━━━ DATA FOR ANALYSIS ━━━

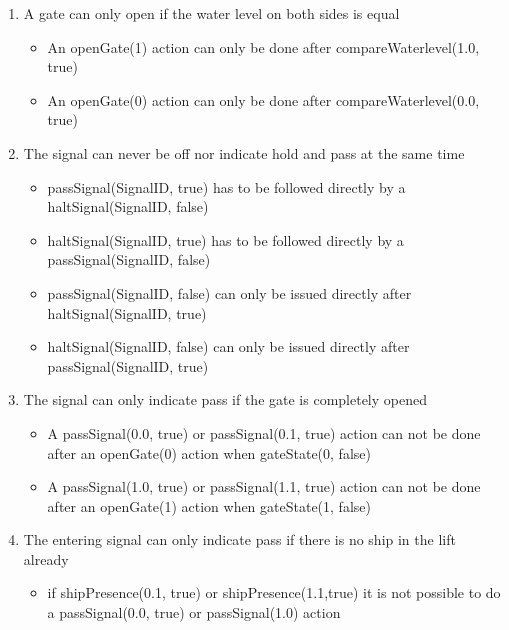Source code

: \begin{enumerate}
	\item A gate can only open if the water level on both sides is equal
	\begin{itemize}
		\item An openGate(1) action can only be done after compareWaterlevel(1.0, true)
		\item An openGate(0) action can only be done after compareWaterlevel(0.0, true)
	\end{itemize}
	\item The signal can never be off nor indicate hold and pass at the same time
		\begin{itemize}
			\item passSignal(SignalID, true) has to be followed directly by a haltSignal(SignalID, false)
			\item haltSignal(SignalID, true) has to be followed directly by a passSignal(SignalID, false)
			\item passSignal(SignalID, false) can only be issued directly after haltSignal(SignalID, true)
			\item haltSignal(SignalID, false) can only be issued directly after passSignal(SignalID, true)
		\end{itemize}
		\item The signal can only indicate pass if the gate is completely opened
		\begin{itemize}
			\item A passSignal(0.0, true) or passSignal(0.1, true) action can not be done after an openGate(0) action when gateState(0, false)
			\item A passSignal(1.0, true) or passSignal(1.1, true) action can not be done after an openGate(1) action when gateState(1, false)
		\end{itemize}
		\item The entering signal can only indicate pass if there is no ship in the lift already
		\begin{itemize}
			\item if shipPresence(0.1, true) or shipPresence(1.1,true) it is not possible to do a passSignal(0.0, true) or passSignal(1.0) action 
		\end{itemize}
	\end{enumerate}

━━━

* ASSIGNMENT
What is needed here is an exact copy of all the entries, without the pictures.

* SOLUTION TO THIS EXERCISE
Source code

: \begin{enumerate}
	\item A gate can only open if the water level on both sides is equal
	\begin{itemize}
		\item An openGate(1) action can only be done after compareWaterlevel(1.0, true)
		\item An openGate(0) action can only be done after compareWaterlevel(0.0, true)
	\end{itemize}
	\item The signal can never be off nor indicate hold and pass at the same time
		\begin{itemize}
			\item passSignal(SignalID, true) has to be followed directly by a haltSignal(SignalID, false)
			\item haltSignal(SignalID, true) has to be followed directly by a passSignal(SignalID, false)
			\item passSignal(SignalID, false) can only be issued directly after haltSignal(SignalID, true)
			\item haltSignal(SignalID, false) can only be issued directly after passSignal(SignalID, true)
		\end{itemize}
		\item The signal can only indicate pass if the gate is completely opened
		\begin{itemize}
			\item A passSignal(0.0, true) or passSignal(0.1, true) action can not be done after an openGate(0) action when gateState(0, false)
			\item A passSignal(1.0, true) or passSignal(1.1, true) action can not be done after an openGate(1) action when gateState(1, false)
		\end{itemize}
		\item The entering signal can only indicate pass if there is no ship in the lift already
		\begin{itemize}
			\item if shipPresence(0.1, true) or shipPresence(1.1,true) it is not possible to do a passSignal(0.0, true) or passSignal(1.0) action 
		\end{itemize}
	\end{enumerate}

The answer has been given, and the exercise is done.